In the same way that you don’t want to be selling cola against Coke or hamburgers against McDonald’s, selling memory against Kingston is a tough business. From today, life for smaller memory companies just got harder. A lot harder. KitGuru checks high street pricing to see what kind of impact Kingston RED modules are likely to have.
For enthusiasts that demand peak performance, Kingston has the HyperX range. The latest edition to that line-up is the Predator, which is presently being torture tested in the KitGuru Labs (results expected shortly). For those working to a budget, there are a load of options that the market terms ‘Major on 3rd’. That’s when a famous brand of memory, for example Toshiba, will be assembled onto a PCB from a 3rd party. Major on 3rd has been the mainstay of affordable system builds for a long, long time.
But now it seems that Kingston wants a big piece of that pie.
According to the company’s press release, the RED memory range is a permanent addition to Kingston’s line up. It has been designed for entry-level gaming systems, system builders that want to work with fully branded memory and cost-conscious enthusiasts.

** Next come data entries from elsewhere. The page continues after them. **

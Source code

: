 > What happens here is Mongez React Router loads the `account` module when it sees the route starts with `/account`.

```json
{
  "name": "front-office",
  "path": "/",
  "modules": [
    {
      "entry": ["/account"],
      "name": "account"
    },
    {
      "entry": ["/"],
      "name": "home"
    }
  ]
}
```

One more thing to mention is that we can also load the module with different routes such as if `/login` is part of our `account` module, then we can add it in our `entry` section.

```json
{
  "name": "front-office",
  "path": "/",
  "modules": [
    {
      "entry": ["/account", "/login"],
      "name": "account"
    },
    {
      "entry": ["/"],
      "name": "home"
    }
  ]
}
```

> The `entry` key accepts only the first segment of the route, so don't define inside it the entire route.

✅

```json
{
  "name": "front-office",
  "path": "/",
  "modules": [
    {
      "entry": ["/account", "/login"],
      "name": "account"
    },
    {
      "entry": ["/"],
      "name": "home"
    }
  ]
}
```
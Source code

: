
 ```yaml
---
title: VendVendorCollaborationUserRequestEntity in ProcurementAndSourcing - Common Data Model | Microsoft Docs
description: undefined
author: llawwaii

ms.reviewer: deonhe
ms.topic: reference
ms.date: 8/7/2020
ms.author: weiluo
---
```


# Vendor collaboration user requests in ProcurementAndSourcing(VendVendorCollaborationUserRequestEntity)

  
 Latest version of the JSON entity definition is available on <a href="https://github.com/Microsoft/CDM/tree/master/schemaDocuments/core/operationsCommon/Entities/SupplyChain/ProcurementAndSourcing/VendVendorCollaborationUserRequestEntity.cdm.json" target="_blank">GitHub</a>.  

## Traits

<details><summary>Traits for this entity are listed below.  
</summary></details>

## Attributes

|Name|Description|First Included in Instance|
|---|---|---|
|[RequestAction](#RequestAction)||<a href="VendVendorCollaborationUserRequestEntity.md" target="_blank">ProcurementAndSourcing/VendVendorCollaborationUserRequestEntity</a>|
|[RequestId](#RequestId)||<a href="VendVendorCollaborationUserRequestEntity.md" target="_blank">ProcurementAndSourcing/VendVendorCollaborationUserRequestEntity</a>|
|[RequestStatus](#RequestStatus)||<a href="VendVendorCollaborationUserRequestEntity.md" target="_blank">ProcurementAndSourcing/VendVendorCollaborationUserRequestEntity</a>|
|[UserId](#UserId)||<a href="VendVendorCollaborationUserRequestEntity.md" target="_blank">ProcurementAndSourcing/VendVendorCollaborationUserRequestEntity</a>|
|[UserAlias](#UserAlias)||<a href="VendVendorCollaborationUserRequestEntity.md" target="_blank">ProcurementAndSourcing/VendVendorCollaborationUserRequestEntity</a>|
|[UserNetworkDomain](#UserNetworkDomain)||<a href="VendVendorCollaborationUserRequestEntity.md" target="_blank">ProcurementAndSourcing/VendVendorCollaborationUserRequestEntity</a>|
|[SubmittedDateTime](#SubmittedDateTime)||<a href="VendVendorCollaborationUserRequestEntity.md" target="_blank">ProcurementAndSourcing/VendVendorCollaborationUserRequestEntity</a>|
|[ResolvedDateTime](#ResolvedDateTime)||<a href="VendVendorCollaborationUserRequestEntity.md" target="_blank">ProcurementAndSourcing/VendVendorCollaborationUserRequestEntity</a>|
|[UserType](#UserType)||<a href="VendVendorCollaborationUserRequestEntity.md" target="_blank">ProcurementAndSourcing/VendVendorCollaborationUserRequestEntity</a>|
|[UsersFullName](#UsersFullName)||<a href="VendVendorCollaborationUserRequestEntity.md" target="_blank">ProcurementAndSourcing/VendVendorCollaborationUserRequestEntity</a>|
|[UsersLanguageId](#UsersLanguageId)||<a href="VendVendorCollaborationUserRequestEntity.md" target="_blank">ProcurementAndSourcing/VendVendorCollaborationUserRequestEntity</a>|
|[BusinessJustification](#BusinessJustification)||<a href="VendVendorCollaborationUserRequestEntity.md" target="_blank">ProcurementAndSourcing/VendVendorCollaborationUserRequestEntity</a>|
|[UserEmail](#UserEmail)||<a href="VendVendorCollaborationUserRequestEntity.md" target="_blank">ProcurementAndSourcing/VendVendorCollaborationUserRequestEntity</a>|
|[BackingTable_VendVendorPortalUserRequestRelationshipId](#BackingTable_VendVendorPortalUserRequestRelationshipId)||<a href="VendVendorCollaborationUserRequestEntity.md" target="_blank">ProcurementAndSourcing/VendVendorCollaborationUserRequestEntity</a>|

It is available as 1333MHz or 1600MHz in 4GB or 8GB kits.
“HyperX red was a tremendous success when it was launched earlier this year as a limited edition product,” said Ann Keefe, Regional Director UK & Ireland. “We decided to make it a permanent part of the HyperX family because demand was so great. The vivid colour, fast speeds and excellent value make it perfect for any system, especially red, gray and black schemed motherboards”.
KitGuru says: With a lifetime warranty and low pricing, this will certainly put the cat among the pigeons at the low end. Also, this kind of company can put powerful marketing into the new range – guaranteeing mind-share. The added bonus for Kingston is that moving into the increasingly popular budget end of the market, could actually help it grow overall.